2.4. Bij een verstekverlening zal de vordering van eiser worden toegewezen, tenzij deze de rechter onrechtmatig of ongegrond voorkomt. De voorzieningenrechter overweegt als volgt.
2.5. Vastgesteld kan worden dat de Gemeente aan [gedaagde sub 1] het gebruiksrecht om niet heeft verleend met betrekking tot het pand aan de [adres] te Utrecht en aan [gedaagde sub 2-1] en [gedaagde sub 2-2] het gebruiksrecht om niet met betrekking tot het pand aan de [adres] te Utrecht. [gedaagde sub 1] en [gedaagde sub 2-1] en [gedaagde sub 2-2] hebben daartoe op 6 april 2010 elk de ‘overeenkomst tot ingebruikgeving laatste kans beleid’ ingaande op 9 april 2010 getekend. Artikel 2 van de betreffende overeenkomsten luidt als volgt:
“Artikel 2: De duur van de bruikleenovereenkomst
De overeenkomst tot ingebruikgeving zal een maximale duur hebben tot en met 31 december 2011, maar deze overeenkomst zal eerder tot een eind zal komen in geval van opzegging door de bruikleengever of in geval van beëindiging met wederzijds goedvinden.”
Voorts is in artikel 3 het volgende bepaald:
“Artikel 3: Laatste kans: geen enkele tekortkoming
Aangezien sprake is van een onverplichte allerlaatste kans voor bruikleennemer komen partijen uitdrukkelijk overeen dat bruikleennemer zich voortdurend en stipt dient te houden aan alle verplichtingen uit deze overeenkomst en uit de tot deze overeenkomst behorende Woongebegeleidingsovereenkomst en dat elke tekortkoming in de nakoming van één van deze verplichtingen van bruikleennemer direct tot een einde van de onderhavige overeenkomst tot ingebruikgeving en van de Woonbegeleidingsovereenkomst zal leiden middels opzegging door bruikleengever/ de gemeente/ de nader te bepalen hulpverleningsorganisatie.
Alle kosten die voortvloeien uit het niet nakomen van de verplichtingen uit deze overeenkomst tot ingebruikgeving zullen door bruikleennemer aan bruikleengever worden voldaan.”
2.6. Gebleken is dat de Gemeente bij brief van 29 november 2011 aan partijen heeft laten weten dat zij de beide overeenkomsten – voor zover vereist – opzegt met ingang van
1 januari 2012. [gedaagde sub 1] en [gedaagde sub 2-1] en [gedaagde sub 2-2] hebben evenwel geweigerd het bij haar/ hen in gebruik zijnde pand per deze datum te ontruimen, terwijl zij daartoe op grond van de overeenkomsten met de Gemeente wel gehouden was/waren.
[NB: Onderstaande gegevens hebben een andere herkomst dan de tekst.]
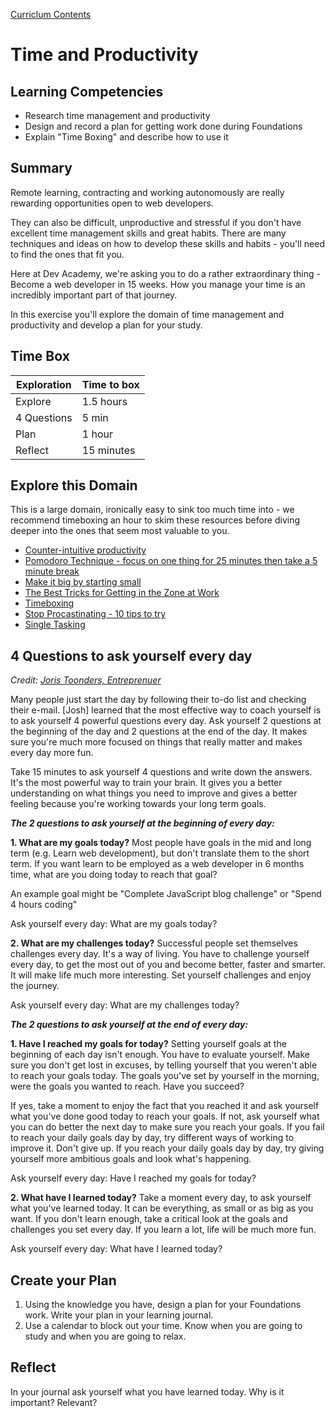 [Curriclum Contents](README.md)  

# Time and Productivity

## Learning Competencies
- Research time management and productivity
- Design and record a plan for getting work done during Foundations
- Explain "Time Boxing" and describe how to use it


## Summary
Remote learning, contracting and working autonomously are really rewarding opportunities open to web developers.

They can also be difficult, unproductive and stressful if you don't have excellent time management skills and great habits.
There are many techniques and ideas on how to develop these skills and habits - you'll need to find the ones that fit you.

Here at Dev Academy, we're asking you to do a rather extraordinary thing - Become a web developer in 15 weeks. How you manage your time is an incredibly important part of that journey.

In this exercise you'll explore the domain of time management and productivity and develop a plan for your study.

## Time Box

Exploration | Time to box |
------------|----------|
Explore | 1.5 hours
4 Questions | 5 min
Plan | 1 hour
Reflect  | 15 minutes |

## Explore this Domain
This is a large domain, ironically easy to sink too much time into - we recommend timeboxing an hour to skim these resources before diving deeper into the ones that seem most valuable to you.

- [Counter-intuitive productivity](http://paidtoexist.com/counterintuitive-productivity/)
- [Pomodoro Technique - focus on one thing for 25 minutes then take a 5 minute break](http://pomodorotechnique.com/)
- [Make it big by starting small](http://blog.bufferapp.com/make-it-big-by-starting-small)
- [The Best Tricks for Getting in the Zone at Work](http://www.themuse.com/advice/the-best-tricks-for-getting-in-the-zone-at-work)
- [Timeboxing](https://www.scruminc.com/what-is-timeboxing/)
- [Stop Procastinating - 10 tips to try](https://www.verywellmind.com/how-to-stop-procrastination-3144474)
- [Single Tasking](https://www.verywellmind.com/single-tasking-for-productivity-and-stress-management-3144753)

## 4 Questions to ask yourself every day
_Credit: [Joris Toonders, Entreprenuer](https://www.linkedin.com/pulse/20140402151626-7386607-4-questions-you-should-ask-yourself-every-day?trk=tod-home-art-list-large_0)_

Many people just start the day by following their to-do list and checking their e-mail. [Josh] learned that the most effective way to coach yourself is to ask yourself 4 powerful questions every day. Ask yourself 2 questions at the beginning of the day and 2 questions at the end of the day. It makes sure you're much more focused on things that really matter and makes every day more fun.

Take 15 minutes to ask yourself 4 questions and write down the answers. It's the most powerful way to train your brain. It gives you a better understanding on what things you need to improve and gives a better feeling because you're working towards your long term goals.

___The 2 questions to ask yourself at the beginning of every day:___

__1. What are my goals today?__
Most people have goals in the mid and long term (e.g. Learn web development), but don't translate them to the short term. If you want learn to be employed as a web developer in 6 months time, what are you doing today to reach that goal?

An example goal might be "Complete JavaScript blog challenge" or "Spend 4 hours coding"

Ask yourself every day: What are my goals today?

__2. What are my challenges today?__
Successful people set themselves challenges every day. It's a way of living. You have to challenge yourself every day, to get the most out of you and become better, faster and smarter. It will make life much more interesting. Set yourself challenges and enjoy the journey.

Ask yourself every day: What are my challenges today?

___The 2 questions to ask yourself at the end of every day:___

__1. Have I reached my goals for today?__
Setting yourself goals at the beginning of each day isn't enough. You have to evaluate yourself. Make sure you don't get lost in excuses, by telling yourself that you weren't able to reach your goals today. The goals you've set by yourself in the morning, were the goals you wanted to reach. Have you succeed?

If yes, take a moment to enjoy the fact that you reached it and ask yourself what you've done good today to reach your goals. If not, ask yourself what you can do better the next day to make sure you reach your goals. If you fail to reach your daily goals day by day, try different ways of working to improve it. Don't give up. If you reach your daily goals day by day, try giving yourself more ambitious goals and look what's happening.

Ask yourself every day: Have I reached my goals for today?

__2. What have I learned today?__
Take a moment every day, to ask yourself what you've learned today. It can be everything, as small or as big as you want. If you don't learn enough, take a critical look at the goals and challenges you set every day. If you learn a lot, life will be much more fun.

Ask yourself every day: What have I learned today?


## Create your Plan
1. Using the knowledge you have, design a plan for your Foundations work. Write your plan in your learning journal.
2. Use a calendar to block out your time. Know when you are going to study and when you are going to relax.

## Reflect
In your journal ask yourself what you have learned today. Why is it important? Relevant?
Gelet hierop komt het gevorderde de voorzieningenrechter niet onrechtmatig of ongegrond voor en zal het worden toegewezen.
2.7. Dat betekent dat de voorzieningenrechter niet meer toekomt aan de beoordeling van de stelling van de Gemeente dat [gedaagden] door overlast te veroorzaken en strafbare feiten te plegen (zoals huiselijk geweld) contractbreuk heeft gepleegd.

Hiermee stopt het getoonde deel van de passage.